PPPL leads an Exascale Computing Project

Amitava Bhattacharjee. (Photo by Elle Starkman/ PPPL)

The U.S. Department of Energy has chosen a major new project led by PPPL to be part of a national initiative to develop the next generation of supercomputers for the benefit of U.S. economic competitiveness, national security and scientific discovery. Known as the Exascale Computing Project, the initiative will include a focus on next-generation high-performance software and applications and workforce training.

Once developed, exascale computers will perform a billion billion operations per second, a rate 50 to 100 times faster than today’s most powerful U.S. computers. The new machines are expected to be ready in the United States in 2023 as part of the National Strategic Computing Initiative launched by former president Barack Obama.

The PPPL-led multi-institutional project, titled "High-Fidelity Whole Device Modeling of Magnetically Confined Fusion Plasmas,” will for the first time simulate a complete fusion plasma. The research will combine PPPL’s XGC computer code, which models the behavior of plasma at the boundary of doughnut-shaped tokamaks, with the GENE code at the University of California, Los Angeles, which simulates the plasma core.
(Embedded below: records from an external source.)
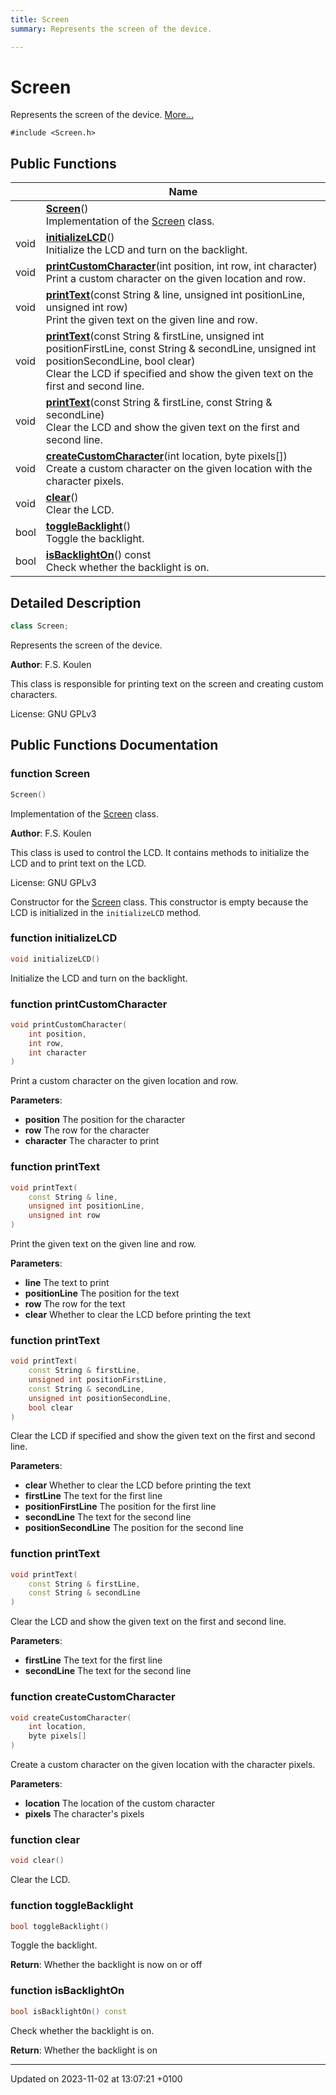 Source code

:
 ```yaml
---
title: Screen
summary: Represents the screen of the device. 

---
```


# Screen



Represents the screen of the device.  [More...](#detailed-description)


`#include <Screen.h>`

## Public Functions

|                | Name           |
| -------------- | -------------- |
| | **[Screen](/embedded/class_screen/#function-screen)**()<br>Implementation of the [Screen](/embedded/class_screen/) class.  |
| void | **[initializeLCD](/embedded/class_screen/#function-initializelcd)**()<br>Initialize the LCD and turn on the backlight.  |
| void | **[printCustomCharacter](/embedded/class_screen/#function-printcustomcharacter)**(int position, int row, int character)<br>Print a custom character on the given location and row.  |
| void | **[printText](/embedded/class_screen/#function-printtext)**(const String & line, unsigned int positionLine, unsigned int row)<br>Print the given text on the given line and row.  |
| void | **[printText](/embedded/class_screen/#function-printtext)**(const String & firstLine, unsigned int positionFirstLine, const String & secondLine, unsigned int positionSecondLine, bool clear)<br>Clear the LCD if specified and show the given text on the first and second line.  |
| void | **[printText](/embedded/class_screen/#function-printtext)**(const String & firstLine, const String & secondLine)<br>Clear the LCD and show the given text on the first and second line.  |
| void | **[createCustomCharacter](/embedded/class_screen/#function-createcustomcharacter)**(int location, byte pixels[])<br>Create a custom character on the given location with the character pixels.  |
| void | **[clear](/embedded/class_screen/#function-clear)**()<br>Clear the LCD.  |
| bool | **[toggleBacklight](/embedded/class_screen/#function-togglebacklight)**()<br>Toggle the backlight.  |
| bool | **[isBacklightOn](/embedded/class_screen/#function-isbacklighton)**() const<br>Check whether the backlight is on.  |

## Detailed Description

```cpp
class Screen;
```

Represents the screen of the device. 

**Author**: F.S. Koulen

This class is responsible for printing text on the screen and creating custom characters.


License: GNU GPLv3 

## Public Functions Documentation

### function Screen

```cpp
Screen()
```

Implementation of the [Screen](/embedded/class_screen/) class. 

**Author**: F.S. Koulen

This class is used to control the LCD. It contains methods to initialize the LCD and to print text on the LCD.


License: GNU GPLv3 

 Constructor for the [Screen](/embedded/class_screen/) class. This constructor is empty because the LCD is initialized in the `initializeLCD` method. 


### function initializeLCD

```cpp
void initializeLCD()
```

Initialize the LCD and turn on the backlight. 

### function printCustomCharacter

```cpp
void printCustomCharacter(
    int position,
    int row,
    int character
)
```

Print a custom character on the given location and row. 

**Parameters**: 

  * **position** The position for the character 
  * **row** The row for the character 
  * **character** The character to print 


### function printText

```cpp
void printText(
    const String & line,
    unsigned int positionLine,
    unsigned int row
)
```

Print the given text on the given line and row. 

**Parameters**: 

  * **line** The text to print 
  * **positionLine** The position for the text 
  * **row** The row for the text 
  * **clear** Whether to clear the LCD before printing the text 


### function printText

```cpp
void printText(
    const String & firstLine,
    unsigned int positionFirstLine,
    const String & secondLine,
    unsigned int positionSecondLine,
    bool clear
)
```

Clear the LCD if specified and show the given text on the first and second line. 

**Parameters**: 

  * **clear** Whether to clear the LCD before printing the text 
  * **firstLine** The text for the first line 
  * **positionFirstLine** The position for the first line 
  * **secondLine** The text for the second line 
  * **positionSecondLine** The position for the second line 


### function printText

```cpp
void printText(
    const String & firstLine,
    const String & secondLine
)
```

Clear the LCD and show the given text on the first and second line. 

**Parameters**: 

  * **firstLine** The text for the first line 
  * **secondLine** The text for the second line 


### function createCustomCharacter

```cpp
void createCustomCharacter(
    int location,
    byte pixels[]
)
```

Create a custom character on the given location with the character pixels. 

**Parameters**: 

  * **location** The location of the custom character 
  * **pixels** The character's pixels 


### function clear

```cpp
void clear()
```

Clear the LCD. 

### function toggleBacklight

```cpp
bool toggleBacklight()
```

Toggle the backlight. 

**Return**: Whether the backlight is now on or off 

### function isBacklightOn

```cpp
bool isBacklightOn() const
```

Check whether the backlight is on. 

**Return**: Whether the backlight is on 

-------------------------------

Updated on 2023-11-02 at 13:07:21 +0100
The modeling will demonstrate how the two different plasma regions interact, enabling physicists to understand the ultra-hot gas more fully and allowing them to predict its behavior with far greater accuracy.

“This will be a team effort involving physicists, computer scientists, and applied mathematicians,” said Amitava Bhattacharjee, head of the PPPL Theory Department and director of the four-year PPPL-led project. “Taking into account all the physics in a fusion plasma requires enormous computational resources. The exascale is very much needed in order for us to have greater realism and truly predictive capability.”

Co-principal investigators of the project are PPPL physicist C.S. Chang and Andrew Siegel, a computational scientist at the University of Chicago. Collaborating institutions include the Argonne, Lawrence Livermore, and Oak Ridge national laboratories, together with Rutgers University, the University of California, Los Angeles, and the University of Colorado, Boulder.